### WHAT THE TASK REQUIRES
The output has to be the full set of records, reproduced exactly, minus any picture.

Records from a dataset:

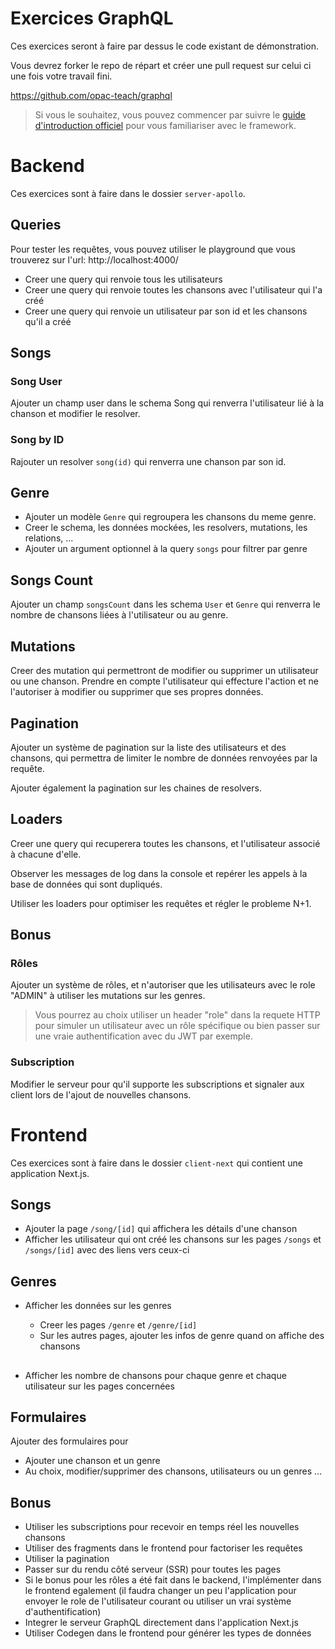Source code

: # Exercices GraphQL

Ces exercices seront à faire par dessus le code existant de démonstration.

Vous devrez forker le repo de répart et créer une pull request sur celui ci une fois votre travail fini.

https://github.com/opac-teach/graphql

> Si vous le souhaitez, vous pouvez commencer par suivre le [guide d'introduction officiel](https://www.apollographql.com/tutorials/intro-typescript/01-course-overview-and-setup) pour vous familiariser avec le framework.

##

# Backend

Ces exercices sont à faire dans le dossier `server-apollo`.

## Queries

Pour tester les requêtes, vous pouvez utiliser le playground que vous trouverez sur l'url: http://localhost:4000/

- Creer une query qui renvoie tous les utilisateurs
- Creer une query qui renvoie toutes les chansons avec l'utilisateur qui l'a créé
- Creer une query qui renvoie un utilisateur par son id et les chansons qu'il a créé

## Songs

### Song User

Ajouter un champ user dans le schema Song qui renverra l'utilisateur lié à la chanson et modifier le resolver.

### Song by ID

Rajouter un resolver `song(id)` qui renverra une chanson par son id.

## Genre

- Ajouter un modèle `Genre` qui regroupera les chansons du meme genre.
- Creer le schema, les données mockées, les resolvers, mutations, les relations, ...
- Ajouter un argument optionnel à la query `songs` pour filtrer par genre

## Songs Count

Ajouter un champ `songsCount` dans les schema `User` et `Genre` qui renverra le nombre de chansons liées à l'utilisateur ou au genre.

## Mutations

Creer des mutation qui permettront de modifier ou supprimer un utilisateur ou une chanson. Prendre en compte l'utilisateur qui effecture l'action et ne l'autoriser à modifier ou supprimer que ses propres données.

## Pagination

Ajouter un système de pagination sur la liste des utilisateurs et des chansons, qui permettra de limiter le nombre de données renvoyées par la requête.

Ajouter également la pagination sur les chaines de resolvers.

## Loaders

Creer une query qui recuperera toutes les chansons, et l'utilisateur associé à chacune d'elle.

Observer les messages de log dans la console et repérer les appels à la base de données qui sont dupliqués.

Utiliser les loaders pour optimiser les requêtes et régler le probleme N+1.

## Bonus

### Rôles

Ajouter un système de rôles, et n'autoriser que les utilisateurs avec le role "ADMIN" à utiliser les mutations sur les genres.

> Vous pourrez au choix utiliser un header "role" dans la requete HTTP pour simuler un utilisateur avec un rôle spécifique ou bien passer sur une vraie authentification avec du JWT par exemple.

### Subscription

Modifier le serveur pour qu'il supporte les subscriptions et signaler aux client lors de l'ajout de nouvelles chansons.

##

# Frontend

Ces exercices sont à faire dans le dossier `client-next` qui contient une application Next.js.

## Songs

- Ajouter la page `/song/[id]` qui affichera les détails d'une chanson
- Afficher les utilisateur qui ont créé les chansons sur les pages `/songs` et `/songs/[id]` avec des liens vers ceux-ci

## Genres

- Afficher les données sur les genres

  - Creer les pages `/genre` et `/genre/[id]`
  - Sur les autres pages, ajouter les infos de genre quand on affiche des chansons

##

- Afficher les nombre de chansons pour chaque genre et chaque utilisateur sur les pages concernées

## Formulaires

Ajouter des formulaires pour

- Ajouter une chanson et un genre
- Au choix, modifier/supprimer des chansons, utilisateurs ou un genres ...

## Bonus

- Utiliser les subscriptions pour recevoir en temps réel les nouvelles chansons
- Utiliser des fragments dans le frontend pour factoriser les requêtes
- Utiliser la pagination
- Passer sur du rendu côté serveur (SSR) pour toutes les pages
- Si le bonus pour les rôles a été fait dans le backend, l'implémenter dans le frontend egalement (il faudra changer un peu l'application pour envoyer le role de l'utilisateur courant ou utiliser un vrai système d'authentification)
- Integrer le serveur GraphQL directement dans l'application Next.js
- Utiliser Codegen dans le frontend pour générer les types de données
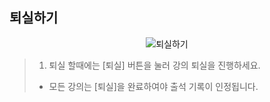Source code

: ## 퇴실하기

<p align = "center">
<img  alt="퇴실하기" src="https://github.com/user-attachments/assets/dee4bbdd-2f41-40d6-8b43-69cef27f58b2">
<p/>

>1. 퇴실 할때에는 [퇴실] 버튼을 눌러 강의 퇴실을 진행하세요.
> * 모든 강의는 [퇴실]을 완료하여야 출석 기록이 인정됩니다.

### ANSWER TO THIS EXERCISE
Source code

: # Exercices GraphQL

Ces exercices seront à faire par dessus le code existant de démonstration.

Vous devrez forker le repo de répart et créer une pull request sur celui ci une fois votre travail fini.

https://github.com/opac-teach/graphql

> Si vous le souhaitez, vous pouvez commencer par suivre le [guide d'introduction officiel](https://www.apollographql.com/tutorials/intro-typescript/01-course-overview-and-setup) pour vous familiariser avec le framework.

##

# Backend

Ces exercices sont à faire dans le dossier `server-apollo`.

## Queries

Pour tester les requêtes, vous pouvez utiliser le playground que vous trouverez sur l'url: http://localhost:4000/

- Creer une query qui renvoie tous les utilisateurs
- Creer une query qui renvoie toutes les chansons avec l'utilisateur qui l'a créé
- Creer une query qui renvoie un utilisateur par son id et les chansons qu'il a créé

## Songs

### Song User

Ajouter un champ user dans le schema Song qui renverra l'utilisateur lié à la chanson et modifier le resolver.

### Song by ID

Rajouter un resolver `song(id)` qui renverra une chanson par son id.

## Genre

- Ajouter un modèle `Genre` qui regroupera les chansons du meme genre.
- Creer le schema, les données mockées, les resolvers, mutations, les relations, ...
- Ajouter un argument optionnel à la query `songs` pour filtrer par genre

## Songs Count

Ajouter un champ `songsCount` dans les schema `User` et `Genre` qui renverra le nombre de chansons liées à l'utilisateur ou au genre.

## Mutations

Creer des mutation qui permettront de modifier ou supprimer un utilisateur ou une chanson. Prendre en compte l'utilisateur qui effecture l'action et ne l'autoriser à modifier ou supprimer que ses propres données.

## Pagination

Ajouter un système de pagination sur la liste des utilisateurs et des chansons, qui permettra de limiter le nombre de données renvoyées par la requête.

Ajouter également la pagination sur les chaines de resolvers.

## Loaders

Creer une query qui recuperera toutes les chansons, et l'utilisateur associé à chacune d'elle.

Observer les messages de log dans la console et repérer les appels à la base de données qui sont dupliqués.

Utiliser les loaders pour optimiser les requêtes et régler le probleme N+1.

## Bonus

### Rôles

Ajouter un système de rôles, et n'autoriser que les utilisateurs avec le role "ADMIN" à utiliser les mutations sur les genres.

> Vous pourrez au choix utiliser un header "role" dans la requete HTTP pour simuler un utilisateur avec un rôle spécifique ou bien passer sur une vraie authentification avec du JWT par exemple.

### Subscription

Modifier le serveur pour qu'il supporte les subscriptions et signaler aux client lors de l'ajout de nouvelles chansons.

##

# Frontend

Ces exercices sont à faire dans le dossier `client-next` qui contient une application Next.js.

## Songs

- Ajouter la page `/song/[id]` qui affichera les détails d'une chanson
- Afficher les utilisateur qui ont créé les chansons sur les pages `/songs` et `/songs/[id]` avec des liens vers ceux-ci

## Genres

- Afficher les données sur les genres

  - Creer les pages `/genre` et `/genre/[id]`
  - Sur les autres pages, ajouter les infos de genre quand on affiche des chansons

##

- Afficher les nombre de chansons pour chaque genre et chaque utilisateur sur les pages concernées

## Formulaires

Ajouter des formulaires pour

- Ajouter une chanson et un genre
- Au choix, modifier/supprimer des chansons, utilisateurs ou un genres ...

## Bonus

- Utiliser les subscriptions pour recevoir en temps réel les nouvelles chansons
- Utiliser des fragments dans le frontend pour factoriser les requêtes
- Utiliser la pagination
- Passer sur du rendu côté serveur (SSR) pour toutes les pages
- Si le bonus pour les rôles a été fait dans le backend, l'implémenter dans le frontend egalement (il faudra changer un peu l'application pour envoyer le role de l'utilisateur courant ou utiliser un vrai système d'authentification)
- Integrer le serveur GraphQL directement dans l'application Next.js
- Utiliser Codegen dans le frontend pour générer les types de données
Source code

: ## 퇴실하기

<p align = "center">
<img  alt="퇴실하기" src="https://github.com/user-attachments/assets/dee4bbdd-2f41-40d6-8b43-69cef27f58b2">
<p/>

>1. 퇴실 할때에는 [퇴실] 버튼을 눌러 강의 퇴실을 진행하세요.
> * 모든 강의는 [퇴실]을 완료하여야 출석 기록이 인정됩니다.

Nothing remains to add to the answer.